→ **Input data**
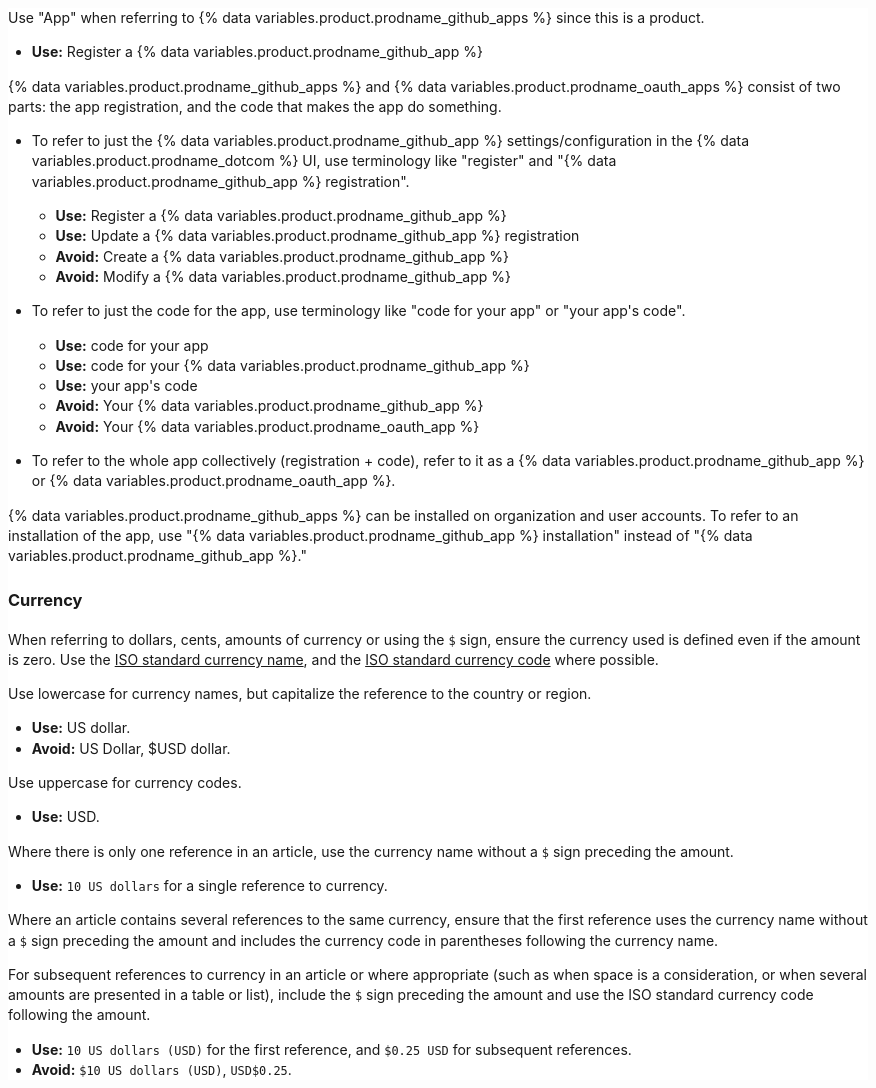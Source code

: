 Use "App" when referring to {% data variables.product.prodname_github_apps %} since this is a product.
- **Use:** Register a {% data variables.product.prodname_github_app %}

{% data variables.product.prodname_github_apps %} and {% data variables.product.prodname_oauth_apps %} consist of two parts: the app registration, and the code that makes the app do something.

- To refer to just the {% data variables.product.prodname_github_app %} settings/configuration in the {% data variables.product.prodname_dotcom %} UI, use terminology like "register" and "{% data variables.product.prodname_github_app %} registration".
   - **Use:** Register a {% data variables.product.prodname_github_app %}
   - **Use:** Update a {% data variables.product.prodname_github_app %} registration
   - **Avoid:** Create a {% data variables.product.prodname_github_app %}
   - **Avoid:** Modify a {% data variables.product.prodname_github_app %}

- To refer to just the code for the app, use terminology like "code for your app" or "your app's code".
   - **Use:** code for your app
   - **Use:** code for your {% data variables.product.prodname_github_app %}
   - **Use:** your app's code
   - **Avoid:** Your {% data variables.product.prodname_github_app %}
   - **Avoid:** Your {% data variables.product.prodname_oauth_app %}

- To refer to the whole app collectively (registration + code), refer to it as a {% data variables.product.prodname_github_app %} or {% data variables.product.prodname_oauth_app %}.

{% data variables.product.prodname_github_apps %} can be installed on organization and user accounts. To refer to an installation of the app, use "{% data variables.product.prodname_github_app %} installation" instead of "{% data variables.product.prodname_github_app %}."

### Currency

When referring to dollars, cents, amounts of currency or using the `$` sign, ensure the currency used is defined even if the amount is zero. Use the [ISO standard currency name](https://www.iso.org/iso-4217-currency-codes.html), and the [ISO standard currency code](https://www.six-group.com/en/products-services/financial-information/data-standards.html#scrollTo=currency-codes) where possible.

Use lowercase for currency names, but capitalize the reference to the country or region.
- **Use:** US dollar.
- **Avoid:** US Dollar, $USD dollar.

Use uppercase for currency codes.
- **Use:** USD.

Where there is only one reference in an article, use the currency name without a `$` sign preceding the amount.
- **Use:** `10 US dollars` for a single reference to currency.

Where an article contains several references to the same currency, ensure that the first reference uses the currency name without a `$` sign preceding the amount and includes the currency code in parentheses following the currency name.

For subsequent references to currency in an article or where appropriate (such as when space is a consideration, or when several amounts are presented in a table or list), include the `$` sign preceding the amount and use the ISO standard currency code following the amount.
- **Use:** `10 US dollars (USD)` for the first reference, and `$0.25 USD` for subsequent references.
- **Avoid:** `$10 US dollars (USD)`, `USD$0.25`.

→ **Brief**
Set down precisely the lines above between the line holding "app do something." and the line holding "- **Use:** your app's code", inclusive, and nothing beyond them.

→ **Result for this exercise**
{% data variables.product.prodname_github_apps %} and {% data variables.product.prodname_oauth_apps %} consist of two parts: the app registration, and the code that makes the app do something.

- To refer to just the {% data variables.product.prodname_github_app %} settings/configuration in the {% data variables.product.prodname_dotcom %} UI, use terminology like "register" and "{% data variables.product.prodname_github_app %} registration".
   - **Use:** Register a {% data variables.product.prodname_github_app %}
   - **Use:** Update a {% data variables.product.prodname_github_app %} registration
   - **Avoid:** Create a {% data variables.product.prodname_github_app %}
   - **Avoid:** Modify a {% data variables.product.prodname_github_app %}

- To refer to just the code for the app, use terminology like "code for your app" or "your app's code".
   - **Use:** code for your app
   - **Use:** code for your {% data variables.product.prodname_github_app %}
   - **Use:** your app's code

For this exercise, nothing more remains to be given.